Before saying a bit more about how Happy Valley conceives of tragic experience in a way that seems, to me at least, reminiscent of early modern domestic tragedy, I need to issue a SPOILER. The scene I will talk about occurs in Series 1 Episode 4. It’s a wonderful and surprising episode and I don’t want to spoil it for anyone who may want to watch it, but there’s no way of discussing it without mentioning some significant plot details. In the scene in question, Catherine (Sarah Lancashire), the police sergeant protagonist, rightly suspects something is not well with Helen (Jill Baker) who had tried to get in touch with her the previous day. Catherine is right that Helen is restless but her suspicion that she is the victim of domestic abuse is wrong. The full script of the episode is available here, but the extract below details the exchange:

CATHERINE

Look, I don’t want to over step the
mark. And I’m sorry if I’ve got the
wrong end of the stick, but last
night. When you said, “I’m with my
husband” it occurred to me that
maybe you couldn’t speak, and maybe
that was your way of telling me,
and I wouldn’t be doing my job
properly if I didn’t ask, and –

HELEN

No. My husband isn’t hurting me.

CATHERINE

Are you sure?

HELEN

I know people think he’s a bit of a
rough diamond – and he is!
(she manages a smile)
– but not like that. He’d never do
something like that.

CATHERINE

It takes all sorts.

HELEN

You really have got the wrong end
of the stick.

CATHERINE

It’s not always easy to acknowledge
things sometimes, it’s not
something that it’s easy to face up
to, and –

HELEN

It’s very kind of you to be
concerned. But you really have got
the wrong end of the stick.

CATHERINE’s not convinced.

CATHERINE

Okay.

Silence. They’re looking straight at one another. CATHERINE’s
giving her a chance to tell her the truth; that he is hurting
her. CATHERINE’s just about to speak again when –

HELEN

My daughter’s been kidnapped.

HELEN can’t believe she’s said it. CATHERINE can’t quite
believe she’s heard it.
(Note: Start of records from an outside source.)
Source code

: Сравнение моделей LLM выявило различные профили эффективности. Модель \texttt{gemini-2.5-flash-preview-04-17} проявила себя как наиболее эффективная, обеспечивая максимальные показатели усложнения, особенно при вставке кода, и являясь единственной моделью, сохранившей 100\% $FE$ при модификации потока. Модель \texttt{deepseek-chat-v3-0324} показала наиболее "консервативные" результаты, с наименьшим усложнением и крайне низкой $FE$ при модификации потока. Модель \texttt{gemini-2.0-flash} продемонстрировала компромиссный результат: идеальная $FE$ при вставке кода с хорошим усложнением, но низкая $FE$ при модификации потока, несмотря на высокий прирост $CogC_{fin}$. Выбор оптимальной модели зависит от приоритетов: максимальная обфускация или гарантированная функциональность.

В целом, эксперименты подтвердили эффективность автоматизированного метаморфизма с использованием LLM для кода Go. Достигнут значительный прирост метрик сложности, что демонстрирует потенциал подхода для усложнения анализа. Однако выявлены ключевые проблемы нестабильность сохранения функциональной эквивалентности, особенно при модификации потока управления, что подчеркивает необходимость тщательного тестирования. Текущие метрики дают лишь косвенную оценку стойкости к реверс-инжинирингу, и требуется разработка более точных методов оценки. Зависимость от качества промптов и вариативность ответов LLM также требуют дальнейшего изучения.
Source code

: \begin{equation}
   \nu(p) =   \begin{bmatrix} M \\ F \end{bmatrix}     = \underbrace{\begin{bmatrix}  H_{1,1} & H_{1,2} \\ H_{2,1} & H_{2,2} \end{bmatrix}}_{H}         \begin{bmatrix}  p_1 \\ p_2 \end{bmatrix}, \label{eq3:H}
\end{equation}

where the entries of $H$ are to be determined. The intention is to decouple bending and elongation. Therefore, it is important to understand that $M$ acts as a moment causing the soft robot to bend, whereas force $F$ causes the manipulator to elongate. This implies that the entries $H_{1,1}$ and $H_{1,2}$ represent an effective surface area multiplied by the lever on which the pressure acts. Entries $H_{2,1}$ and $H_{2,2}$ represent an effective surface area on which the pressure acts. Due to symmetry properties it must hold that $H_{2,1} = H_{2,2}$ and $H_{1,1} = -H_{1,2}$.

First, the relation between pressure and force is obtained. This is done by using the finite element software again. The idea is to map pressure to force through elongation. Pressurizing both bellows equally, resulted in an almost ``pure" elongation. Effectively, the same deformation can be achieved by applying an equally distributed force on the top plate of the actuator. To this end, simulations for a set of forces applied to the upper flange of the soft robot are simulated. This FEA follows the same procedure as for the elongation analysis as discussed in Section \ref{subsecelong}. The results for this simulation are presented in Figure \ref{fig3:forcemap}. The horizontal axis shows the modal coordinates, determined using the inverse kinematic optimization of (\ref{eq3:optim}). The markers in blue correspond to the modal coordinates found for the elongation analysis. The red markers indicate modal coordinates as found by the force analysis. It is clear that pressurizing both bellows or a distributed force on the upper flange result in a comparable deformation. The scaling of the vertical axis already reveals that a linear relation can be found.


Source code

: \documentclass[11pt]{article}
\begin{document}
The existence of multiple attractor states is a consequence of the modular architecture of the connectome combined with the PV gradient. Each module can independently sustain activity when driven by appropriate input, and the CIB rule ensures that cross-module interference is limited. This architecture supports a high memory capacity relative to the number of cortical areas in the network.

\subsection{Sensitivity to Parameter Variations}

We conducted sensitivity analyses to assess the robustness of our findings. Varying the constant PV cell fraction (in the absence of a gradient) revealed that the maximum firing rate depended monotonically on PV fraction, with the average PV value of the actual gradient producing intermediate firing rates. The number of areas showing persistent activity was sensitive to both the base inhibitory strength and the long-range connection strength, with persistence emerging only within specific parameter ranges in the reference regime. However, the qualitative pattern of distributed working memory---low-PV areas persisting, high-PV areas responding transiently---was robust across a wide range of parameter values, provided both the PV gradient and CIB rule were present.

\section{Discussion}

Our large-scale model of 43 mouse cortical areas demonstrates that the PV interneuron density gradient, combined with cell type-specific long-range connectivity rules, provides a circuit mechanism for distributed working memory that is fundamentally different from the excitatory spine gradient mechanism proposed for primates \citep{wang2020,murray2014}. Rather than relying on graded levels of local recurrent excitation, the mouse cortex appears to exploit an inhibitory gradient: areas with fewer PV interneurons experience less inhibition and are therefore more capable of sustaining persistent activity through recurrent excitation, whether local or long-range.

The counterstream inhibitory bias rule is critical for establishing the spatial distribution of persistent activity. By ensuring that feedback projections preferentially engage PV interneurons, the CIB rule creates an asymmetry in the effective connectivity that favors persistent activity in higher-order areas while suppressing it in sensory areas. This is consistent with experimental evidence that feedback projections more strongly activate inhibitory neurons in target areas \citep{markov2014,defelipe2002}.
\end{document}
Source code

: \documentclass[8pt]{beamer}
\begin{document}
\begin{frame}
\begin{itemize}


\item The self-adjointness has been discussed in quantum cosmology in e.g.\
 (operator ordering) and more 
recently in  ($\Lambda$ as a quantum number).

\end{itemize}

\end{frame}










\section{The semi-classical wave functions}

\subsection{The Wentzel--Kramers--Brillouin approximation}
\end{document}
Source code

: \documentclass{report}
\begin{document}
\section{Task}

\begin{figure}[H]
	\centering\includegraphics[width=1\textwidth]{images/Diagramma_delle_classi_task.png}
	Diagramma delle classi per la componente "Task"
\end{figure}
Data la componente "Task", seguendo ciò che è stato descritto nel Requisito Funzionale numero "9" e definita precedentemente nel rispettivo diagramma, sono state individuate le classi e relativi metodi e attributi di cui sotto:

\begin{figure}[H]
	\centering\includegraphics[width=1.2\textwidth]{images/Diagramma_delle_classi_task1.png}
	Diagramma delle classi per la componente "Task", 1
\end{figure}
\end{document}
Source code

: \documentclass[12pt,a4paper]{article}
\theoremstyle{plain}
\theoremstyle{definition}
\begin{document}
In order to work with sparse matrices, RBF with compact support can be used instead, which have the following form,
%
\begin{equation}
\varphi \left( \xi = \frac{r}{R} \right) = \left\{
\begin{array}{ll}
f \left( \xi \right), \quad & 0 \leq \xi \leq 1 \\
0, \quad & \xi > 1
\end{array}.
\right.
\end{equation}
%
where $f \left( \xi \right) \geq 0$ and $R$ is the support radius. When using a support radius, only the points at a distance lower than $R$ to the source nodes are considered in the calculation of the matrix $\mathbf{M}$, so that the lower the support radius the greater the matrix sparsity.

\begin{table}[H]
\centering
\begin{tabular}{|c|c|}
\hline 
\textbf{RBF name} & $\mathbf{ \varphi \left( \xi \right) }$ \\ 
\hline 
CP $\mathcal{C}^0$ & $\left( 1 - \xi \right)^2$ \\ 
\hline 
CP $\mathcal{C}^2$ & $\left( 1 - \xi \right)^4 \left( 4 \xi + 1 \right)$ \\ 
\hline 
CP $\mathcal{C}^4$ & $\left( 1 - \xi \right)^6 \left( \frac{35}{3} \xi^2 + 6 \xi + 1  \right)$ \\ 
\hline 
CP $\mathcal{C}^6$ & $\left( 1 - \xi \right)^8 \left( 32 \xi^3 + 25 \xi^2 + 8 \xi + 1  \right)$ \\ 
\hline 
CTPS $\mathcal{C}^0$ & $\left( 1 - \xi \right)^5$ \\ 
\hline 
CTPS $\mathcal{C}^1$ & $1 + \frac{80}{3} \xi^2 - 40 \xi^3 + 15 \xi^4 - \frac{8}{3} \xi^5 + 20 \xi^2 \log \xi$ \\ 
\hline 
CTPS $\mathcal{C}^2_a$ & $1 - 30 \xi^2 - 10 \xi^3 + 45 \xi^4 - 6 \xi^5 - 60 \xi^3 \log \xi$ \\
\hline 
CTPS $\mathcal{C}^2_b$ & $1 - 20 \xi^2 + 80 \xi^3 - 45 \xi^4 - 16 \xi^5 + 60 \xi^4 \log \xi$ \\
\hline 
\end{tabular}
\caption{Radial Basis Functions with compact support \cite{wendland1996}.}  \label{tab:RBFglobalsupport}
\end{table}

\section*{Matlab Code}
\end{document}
CLARE comes over and puts a mug down
in front of CATHERINE.

CLARE

Tea.

The careful ratcheting of tension leading to Helen’s revelation is followed, seconds later, by the arrival of Catherine’s sister, Clare (Siobhan Finneran). It is a comic, potentially bathetic moment; the oblivious Clare punctures the tension with an inappropriate response. But the inappropriateness of the response is part of the point: the cup of tea is comically inadequate in the face of impending tragedy. It’s tempting to register a grim joke here about the stereotypically British– and perhaps especially, Yorkshire – psyche; many a novelty mug has attested that tea solves everything, but it doesn’t save kidnapped daughters.  By the same token, it’s also true that the making and drinking of tea is part of how people begin to confront grief, loss, horror, and despair. Clare’s cheery declaration is at once inappropriate and apt; it doesn’t attenuate tragedy, if anything, it accentuates it. It marks out Happy Valley as a modern domestic tragedy, interested in the ordinariness of tea, as well as the extraordinariness of murder.